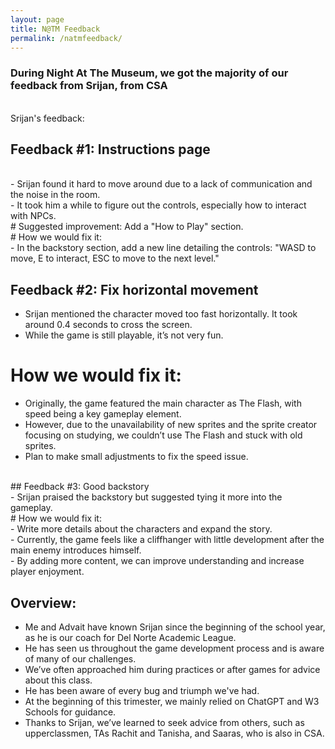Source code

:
 ```yaml
---
layout: page
title: N@TM Feedback
permalink: /natmfeedback/
---
```


### During Night At The Museum, we got the majority of our feedback from Srijan, from CSA
 <br>
Srijan's feedback: <br>

## Feedback #1: Instructions page
 <br>
 - Srijan found it hard to move around due to a lack of communication and the noise in the room. <br>
 - It took him a while to figure out the controls, especially how to interact with NPCs. <br>
# Suggested improvement: Add a "How to Play" section. <br>
# How we would fix it: <br>
 - In the backstory section, add a new line detailing the controls: "WASD to move, E to interact, ESC to move to the next level." <br>

## Feedback #2: Fix horizontal movement <br>

 - Srijan mentioned the character moved too fast horizontally. It took around 0.4 seconds to cross the screen. <br>
 - While the game is still playable, it’s not very fun. <br>
 # How we would fix it: <br>
 - Originally, the game featured the main character as The Flash, with speed being a key gameplay element. <br>
 - However, due to the unavailability of new sprites and the sprite creator focusing on studying, we couldn’t use The Flash and stuck with old sprites. <br>
 - Plan to make small adjustments to fix the speed issue.

 <br>
## Feedback #3: Good backstory
 <br>
 - Srijan praised the backstory but suggested tying it more into the gameplay. <br>
# How we would fix it: <br>
 - Write more details about the characters and expand the story. <br>
 - Currently, the game feels like a cliffhanger with little development after the main enemy introduces himself. <br>
 - By adding more content, we can improve understanding and increase player enjoyment. <br>


## Overview: <br>

 - Me and Advait have known Srijan since the beginning of the school year, as he is our coach for Del Norte Academic League. <br>
 - He has seen us throughout the game development process and is aware of many of our challenges. <br>
 - We’ve often approached him during practices or after games for advice about this class. <br>
 - He has been aware of every bug and triumph we've had. <br>
 - At the beginning of this trimester, we mainly relied on ChatGPT and W3 Schools for guidance. <br>
 - Thanks to Srijan, we’ve learned to seek advice from others, such as upperclassmen, TAs Rachit and Tanisha, and Saaras, who is also in CSA.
___
- [WHAT TO WORK ON]
For each line of the material that includes the word "around", make a copy.

- [ANSWER TO THIS EXERCISE]
 - Srijan found it hard to move around due to a lack of communication and the noise in the room. <br>
 - Srijan mentioned the character moved too fast horizontally. It took around 0.4 seconds to cross the screen. <br>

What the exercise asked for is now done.